== Segment start ==

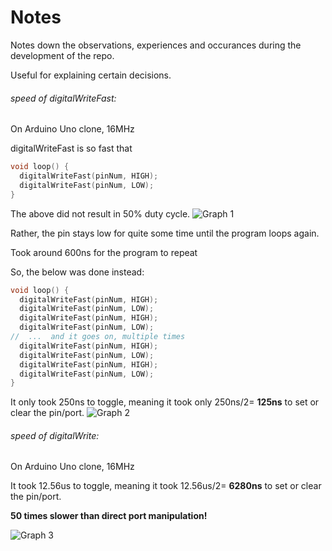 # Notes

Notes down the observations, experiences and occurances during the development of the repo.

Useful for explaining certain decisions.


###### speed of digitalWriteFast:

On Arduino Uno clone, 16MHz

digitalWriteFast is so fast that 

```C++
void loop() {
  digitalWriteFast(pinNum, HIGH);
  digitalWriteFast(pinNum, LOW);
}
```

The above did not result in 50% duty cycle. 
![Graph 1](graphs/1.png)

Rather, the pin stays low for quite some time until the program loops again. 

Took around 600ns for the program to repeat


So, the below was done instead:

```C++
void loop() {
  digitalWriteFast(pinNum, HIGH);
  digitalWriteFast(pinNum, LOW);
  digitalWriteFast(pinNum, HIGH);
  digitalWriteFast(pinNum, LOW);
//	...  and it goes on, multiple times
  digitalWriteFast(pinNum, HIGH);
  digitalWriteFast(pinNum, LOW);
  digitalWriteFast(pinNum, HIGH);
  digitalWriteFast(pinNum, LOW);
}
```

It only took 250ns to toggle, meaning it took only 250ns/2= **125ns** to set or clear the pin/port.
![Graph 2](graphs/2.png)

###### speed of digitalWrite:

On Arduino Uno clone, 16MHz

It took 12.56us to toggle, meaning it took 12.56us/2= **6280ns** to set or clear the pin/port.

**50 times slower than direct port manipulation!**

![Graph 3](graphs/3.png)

== Segment end ==
== Segment start ==

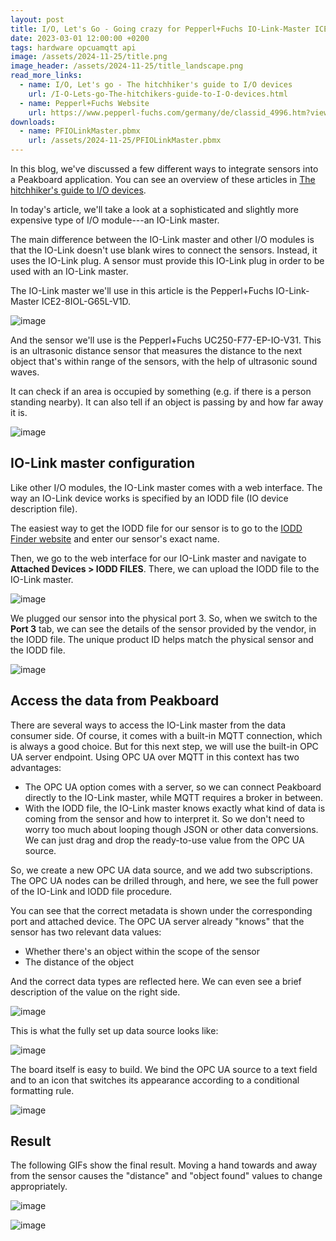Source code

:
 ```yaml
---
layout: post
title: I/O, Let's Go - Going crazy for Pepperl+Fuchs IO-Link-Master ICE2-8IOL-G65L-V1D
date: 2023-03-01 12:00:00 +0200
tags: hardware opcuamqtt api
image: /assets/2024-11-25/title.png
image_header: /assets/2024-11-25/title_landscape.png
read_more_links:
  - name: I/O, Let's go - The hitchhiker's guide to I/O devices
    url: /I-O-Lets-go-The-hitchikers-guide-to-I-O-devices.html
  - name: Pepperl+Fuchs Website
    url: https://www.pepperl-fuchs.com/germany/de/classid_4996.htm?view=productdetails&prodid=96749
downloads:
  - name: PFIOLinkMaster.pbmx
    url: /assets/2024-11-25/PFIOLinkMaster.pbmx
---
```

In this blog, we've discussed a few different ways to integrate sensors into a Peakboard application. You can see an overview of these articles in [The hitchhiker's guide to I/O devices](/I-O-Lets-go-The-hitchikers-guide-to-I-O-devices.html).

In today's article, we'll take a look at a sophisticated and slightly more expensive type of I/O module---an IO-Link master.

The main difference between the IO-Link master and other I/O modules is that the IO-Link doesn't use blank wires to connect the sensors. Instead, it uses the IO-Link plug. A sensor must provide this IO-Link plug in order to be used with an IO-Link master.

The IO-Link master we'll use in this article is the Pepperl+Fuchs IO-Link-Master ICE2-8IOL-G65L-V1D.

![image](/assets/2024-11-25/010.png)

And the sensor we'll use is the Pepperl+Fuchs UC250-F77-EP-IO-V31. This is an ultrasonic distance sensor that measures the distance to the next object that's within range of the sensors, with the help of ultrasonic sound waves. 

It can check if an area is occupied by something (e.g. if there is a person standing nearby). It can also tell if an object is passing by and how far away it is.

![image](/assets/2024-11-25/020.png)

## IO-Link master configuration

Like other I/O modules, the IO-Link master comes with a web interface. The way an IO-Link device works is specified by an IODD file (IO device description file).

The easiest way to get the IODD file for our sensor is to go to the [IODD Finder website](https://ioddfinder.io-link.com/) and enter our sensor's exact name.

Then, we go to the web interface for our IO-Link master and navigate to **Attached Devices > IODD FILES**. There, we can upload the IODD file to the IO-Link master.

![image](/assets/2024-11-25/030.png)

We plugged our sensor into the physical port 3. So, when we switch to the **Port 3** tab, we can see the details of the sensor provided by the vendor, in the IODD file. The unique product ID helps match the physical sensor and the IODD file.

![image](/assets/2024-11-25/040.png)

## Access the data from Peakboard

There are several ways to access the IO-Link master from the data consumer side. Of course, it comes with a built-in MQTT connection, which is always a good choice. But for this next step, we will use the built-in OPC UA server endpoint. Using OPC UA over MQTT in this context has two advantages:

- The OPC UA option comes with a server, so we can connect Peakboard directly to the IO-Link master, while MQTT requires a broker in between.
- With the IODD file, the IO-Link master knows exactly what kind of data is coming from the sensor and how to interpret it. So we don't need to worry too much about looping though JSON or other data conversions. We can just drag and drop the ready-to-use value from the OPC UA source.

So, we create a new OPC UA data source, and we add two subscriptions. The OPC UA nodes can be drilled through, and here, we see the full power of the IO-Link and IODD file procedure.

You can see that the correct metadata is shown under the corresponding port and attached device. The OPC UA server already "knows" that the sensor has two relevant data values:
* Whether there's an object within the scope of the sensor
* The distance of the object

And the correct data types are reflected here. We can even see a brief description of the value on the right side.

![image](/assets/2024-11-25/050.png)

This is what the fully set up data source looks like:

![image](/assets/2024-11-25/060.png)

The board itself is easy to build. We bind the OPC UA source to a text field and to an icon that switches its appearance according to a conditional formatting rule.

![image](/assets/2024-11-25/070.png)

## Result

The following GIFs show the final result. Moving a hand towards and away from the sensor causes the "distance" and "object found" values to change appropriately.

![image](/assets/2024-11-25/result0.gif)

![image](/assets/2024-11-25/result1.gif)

== Segment end ==

* **Assignment**
Go through the entries and return each line where the word "description" occurs.

* **Reply**
Like other I/O modules, the IO-Link master comes with a web interface. The way an IO-Link device works is specified by an IODD file (IO device description file).
And the correct data types are reflected here. We can even see a brief description of the value on the right side.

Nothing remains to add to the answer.